— PROBLEM REQUIREMENTS —
Every line below that has "Jenkins" in it should be copied.

— DATA TO PROCESS —
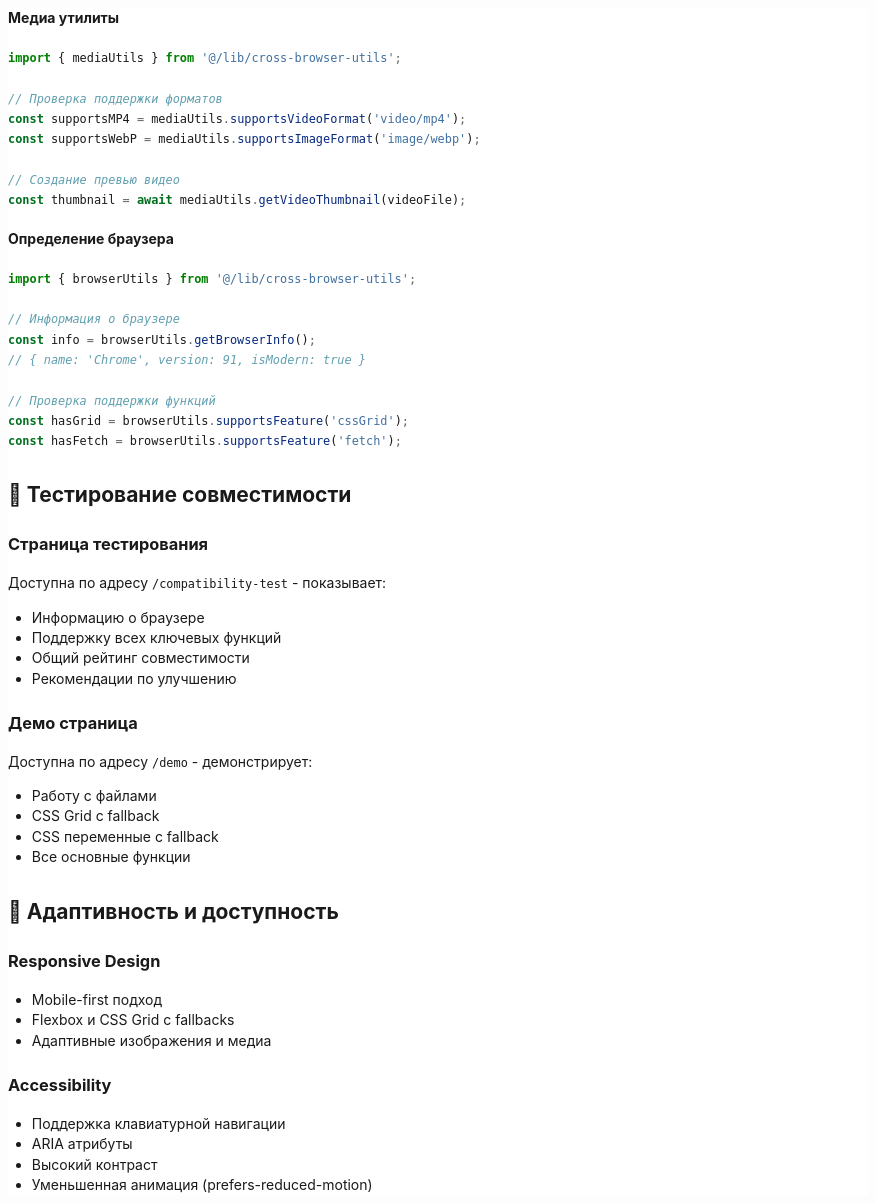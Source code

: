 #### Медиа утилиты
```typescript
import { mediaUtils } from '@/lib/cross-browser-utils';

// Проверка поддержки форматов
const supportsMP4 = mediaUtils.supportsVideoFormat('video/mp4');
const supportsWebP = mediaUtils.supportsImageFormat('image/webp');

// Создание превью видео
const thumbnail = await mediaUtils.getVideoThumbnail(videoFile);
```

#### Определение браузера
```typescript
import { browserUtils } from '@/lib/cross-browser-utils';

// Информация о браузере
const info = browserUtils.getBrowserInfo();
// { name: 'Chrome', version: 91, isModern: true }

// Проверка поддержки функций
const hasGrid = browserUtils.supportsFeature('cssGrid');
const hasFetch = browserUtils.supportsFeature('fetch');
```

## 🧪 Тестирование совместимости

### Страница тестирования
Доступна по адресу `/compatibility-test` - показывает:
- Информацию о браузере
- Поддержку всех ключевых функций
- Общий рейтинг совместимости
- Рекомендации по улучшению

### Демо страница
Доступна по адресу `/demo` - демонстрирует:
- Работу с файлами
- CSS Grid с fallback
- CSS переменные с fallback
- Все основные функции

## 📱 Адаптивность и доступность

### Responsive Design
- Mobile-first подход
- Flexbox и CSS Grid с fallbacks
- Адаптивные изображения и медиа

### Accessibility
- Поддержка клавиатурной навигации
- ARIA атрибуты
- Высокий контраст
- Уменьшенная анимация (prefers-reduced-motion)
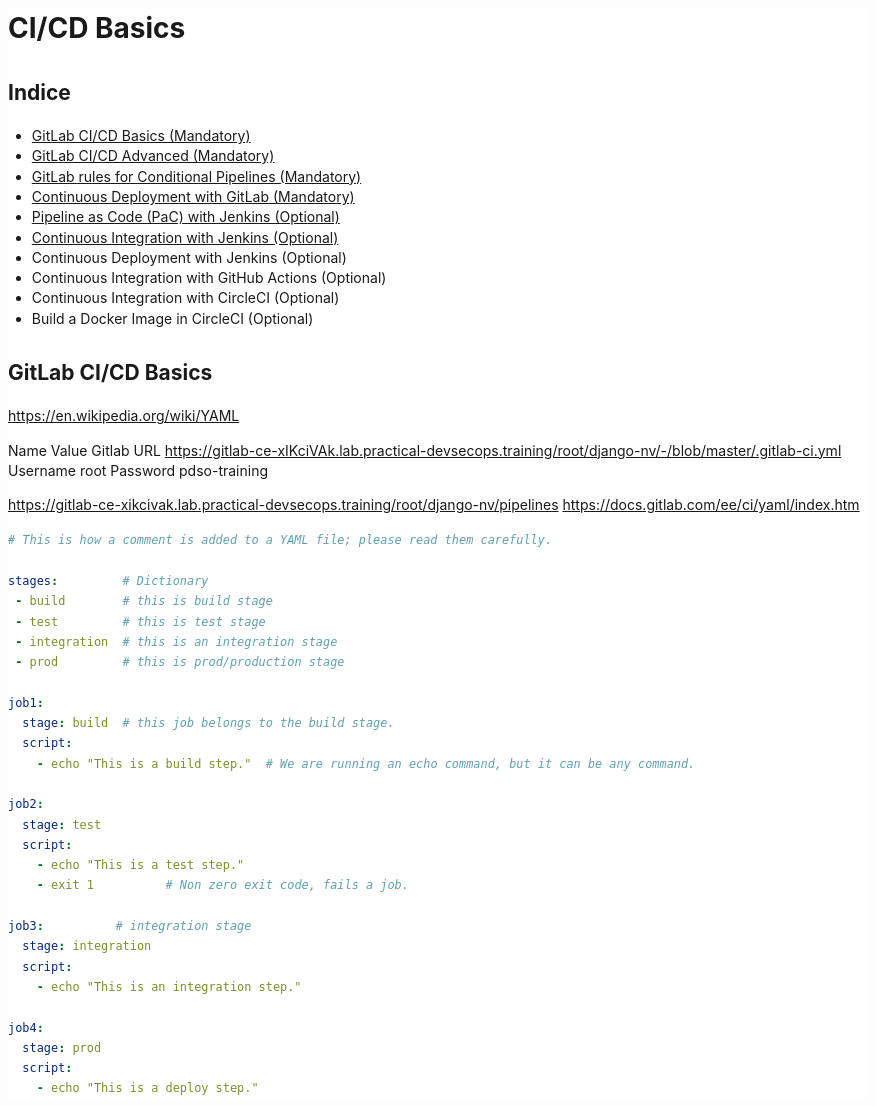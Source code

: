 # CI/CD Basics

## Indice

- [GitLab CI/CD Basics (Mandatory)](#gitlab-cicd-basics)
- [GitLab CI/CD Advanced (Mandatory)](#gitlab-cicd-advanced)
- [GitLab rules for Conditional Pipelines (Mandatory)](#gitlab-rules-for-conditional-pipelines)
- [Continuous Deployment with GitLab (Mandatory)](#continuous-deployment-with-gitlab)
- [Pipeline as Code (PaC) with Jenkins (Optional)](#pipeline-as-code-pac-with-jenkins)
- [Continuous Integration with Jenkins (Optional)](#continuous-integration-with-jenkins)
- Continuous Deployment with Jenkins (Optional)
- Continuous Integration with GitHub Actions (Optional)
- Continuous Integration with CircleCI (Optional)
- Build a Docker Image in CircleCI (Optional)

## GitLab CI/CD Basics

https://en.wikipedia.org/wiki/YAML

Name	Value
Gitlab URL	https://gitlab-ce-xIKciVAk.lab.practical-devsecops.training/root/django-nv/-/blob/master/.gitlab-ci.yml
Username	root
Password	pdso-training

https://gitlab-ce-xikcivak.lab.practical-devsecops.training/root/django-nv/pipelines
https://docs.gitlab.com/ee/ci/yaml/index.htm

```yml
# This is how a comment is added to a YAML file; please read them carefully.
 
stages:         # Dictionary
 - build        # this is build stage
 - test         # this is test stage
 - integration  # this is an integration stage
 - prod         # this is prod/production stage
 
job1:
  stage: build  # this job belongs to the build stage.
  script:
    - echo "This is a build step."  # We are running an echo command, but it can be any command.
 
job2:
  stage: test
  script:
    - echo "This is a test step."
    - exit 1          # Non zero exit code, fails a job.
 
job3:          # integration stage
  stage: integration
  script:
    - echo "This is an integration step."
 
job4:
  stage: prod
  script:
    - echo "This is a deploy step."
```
--
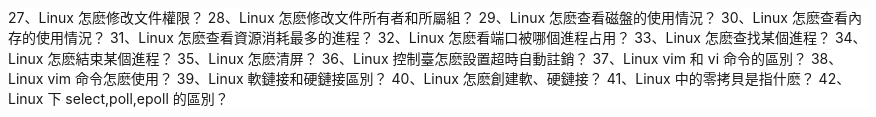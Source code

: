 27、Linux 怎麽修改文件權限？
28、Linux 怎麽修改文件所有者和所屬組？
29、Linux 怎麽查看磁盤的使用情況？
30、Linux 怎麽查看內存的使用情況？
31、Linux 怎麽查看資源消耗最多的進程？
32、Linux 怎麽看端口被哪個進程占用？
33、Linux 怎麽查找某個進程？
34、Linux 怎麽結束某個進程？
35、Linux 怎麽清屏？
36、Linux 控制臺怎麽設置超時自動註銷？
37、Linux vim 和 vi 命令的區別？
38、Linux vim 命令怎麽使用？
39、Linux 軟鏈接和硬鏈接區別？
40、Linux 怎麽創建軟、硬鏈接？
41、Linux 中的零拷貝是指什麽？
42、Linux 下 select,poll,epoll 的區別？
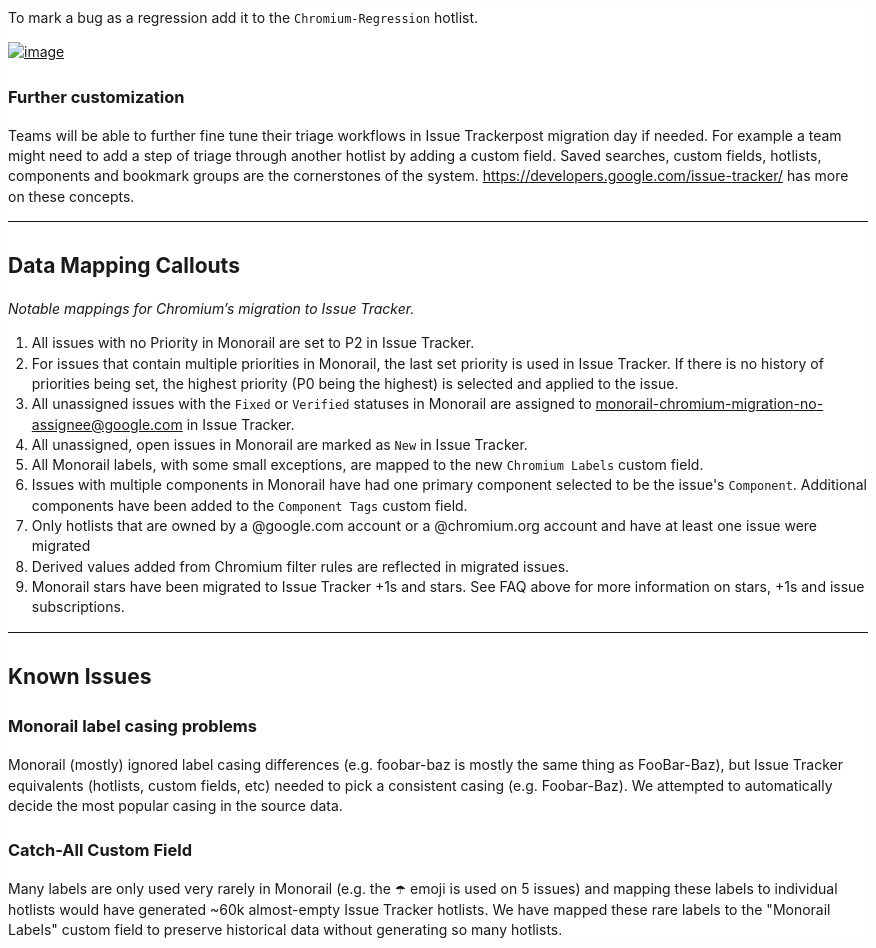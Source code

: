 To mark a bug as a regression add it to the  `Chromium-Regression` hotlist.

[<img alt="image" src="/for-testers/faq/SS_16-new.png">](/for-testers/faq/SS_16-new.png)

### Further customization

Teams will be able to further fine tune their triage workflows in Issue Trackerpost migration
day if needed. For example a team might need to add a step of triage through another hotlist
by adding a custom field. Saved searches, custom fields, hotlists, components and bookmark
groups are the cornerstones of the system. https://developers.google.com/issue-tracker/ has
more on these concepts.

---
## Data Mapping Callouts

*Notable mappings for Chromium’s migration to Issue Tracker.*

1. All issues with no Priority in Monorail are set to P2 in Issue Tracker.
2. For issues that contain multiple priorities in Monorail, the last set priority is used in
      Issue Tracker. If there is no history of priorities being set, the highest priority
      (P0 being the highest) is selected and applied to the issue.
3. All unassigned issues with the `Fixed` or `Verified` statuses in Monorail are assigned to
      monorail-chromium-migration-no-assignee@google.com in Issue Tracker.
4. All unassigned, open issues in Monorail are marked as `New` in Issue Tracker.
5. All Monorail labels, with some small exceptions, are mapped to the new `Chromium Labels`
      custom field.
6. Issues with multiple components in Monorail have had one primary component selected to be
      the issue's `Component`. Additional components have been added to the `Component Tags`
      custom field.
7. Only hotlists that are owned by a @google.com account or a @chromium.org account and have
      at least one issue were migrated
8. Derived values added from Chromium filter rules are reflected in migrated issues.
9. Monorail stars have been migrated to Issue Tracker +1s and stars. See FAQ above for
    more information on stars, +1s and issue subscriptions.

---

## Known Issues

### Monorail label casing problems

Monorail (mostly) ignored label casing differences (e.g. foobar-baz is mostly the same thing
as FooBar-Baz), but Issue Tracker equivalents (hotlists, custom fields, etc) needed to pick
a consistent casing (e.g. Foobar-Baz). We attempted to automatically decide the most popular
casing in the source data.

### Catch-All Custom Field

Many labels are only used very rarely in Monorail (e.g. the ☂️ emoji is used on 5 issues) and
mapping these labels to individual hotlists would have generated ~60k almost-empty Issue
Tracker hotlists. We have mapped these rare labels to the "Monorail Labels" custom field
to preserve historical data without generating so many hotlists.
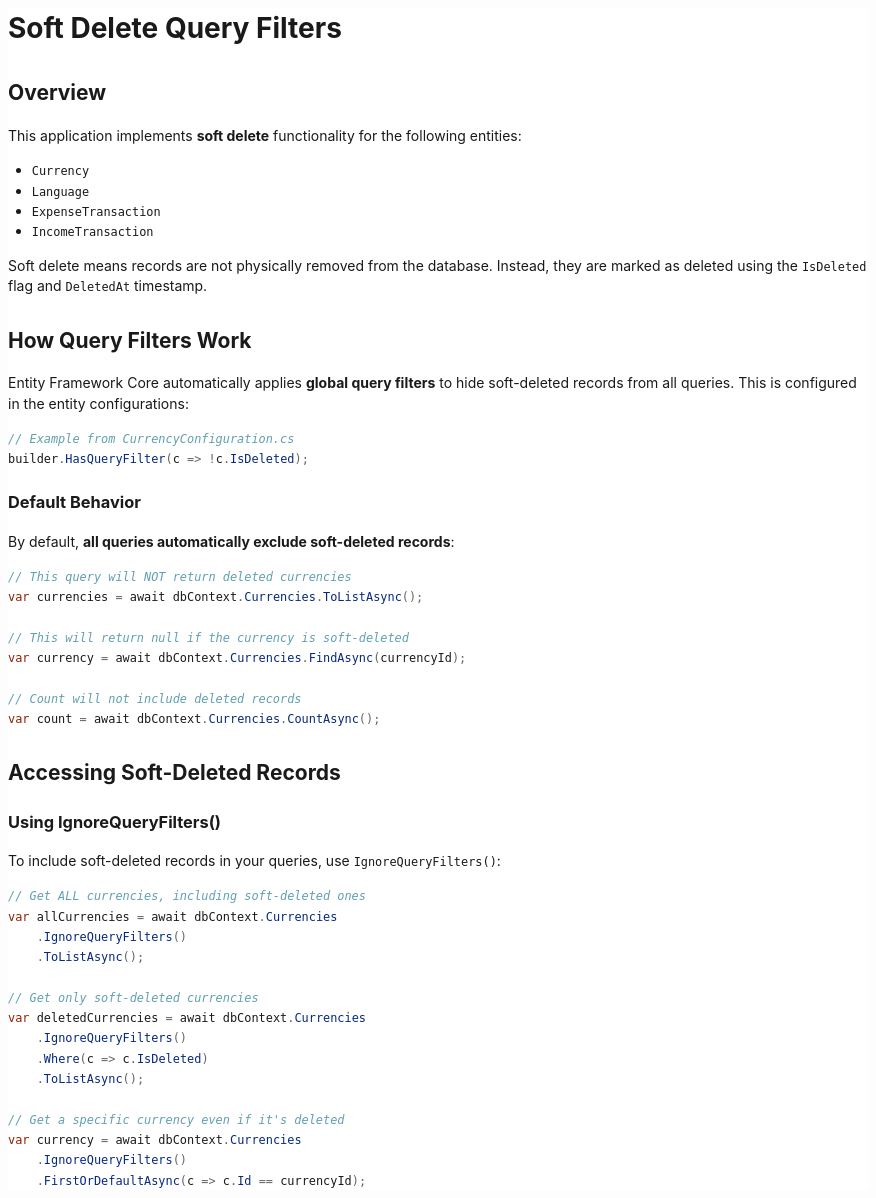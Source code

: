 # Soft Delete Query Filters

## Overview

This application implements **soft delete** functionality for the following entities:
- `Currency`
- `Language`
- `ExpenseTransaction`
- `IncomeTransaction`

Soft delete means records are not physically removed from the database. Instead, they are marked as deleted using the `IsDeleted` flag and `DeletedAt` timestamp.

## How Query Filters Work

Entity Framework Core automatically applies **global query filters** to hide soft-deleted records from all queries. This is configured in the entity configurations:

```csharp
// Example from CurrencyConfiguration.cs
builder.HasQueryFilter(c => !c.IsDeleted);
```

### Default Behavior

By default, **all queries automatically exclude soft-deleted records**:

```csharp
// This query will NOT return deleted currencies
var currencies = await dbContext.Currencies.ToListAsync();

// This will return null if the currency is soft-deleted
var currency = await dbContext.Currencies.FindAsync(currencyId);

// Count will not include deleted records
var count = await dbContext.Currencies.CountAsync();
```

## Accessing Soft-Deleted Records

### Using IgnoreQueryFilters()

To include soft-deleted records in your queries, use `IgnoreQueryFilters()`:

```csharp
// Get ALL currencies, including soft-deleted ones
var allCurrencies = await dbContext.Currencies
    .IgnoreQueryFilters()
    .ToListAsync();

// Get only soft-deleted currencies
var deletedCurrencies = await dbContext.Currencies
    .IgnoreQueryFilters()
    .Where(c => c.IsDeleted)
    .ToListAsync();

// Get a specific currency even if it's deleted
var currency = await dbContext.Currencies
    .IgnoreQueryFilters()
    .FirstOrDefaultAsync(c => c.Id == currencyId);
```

— ANSWER SPACE —
- [Pipeline as Code (PaC) with Jenkins (Optional)](#pipeline-as-code-pac-with-jenkins)
- [Continuous Integration with Jenkins (Optional)](#continuous-integration-with-jenkins)
- Continuous Deployment with Jenkins (Optional)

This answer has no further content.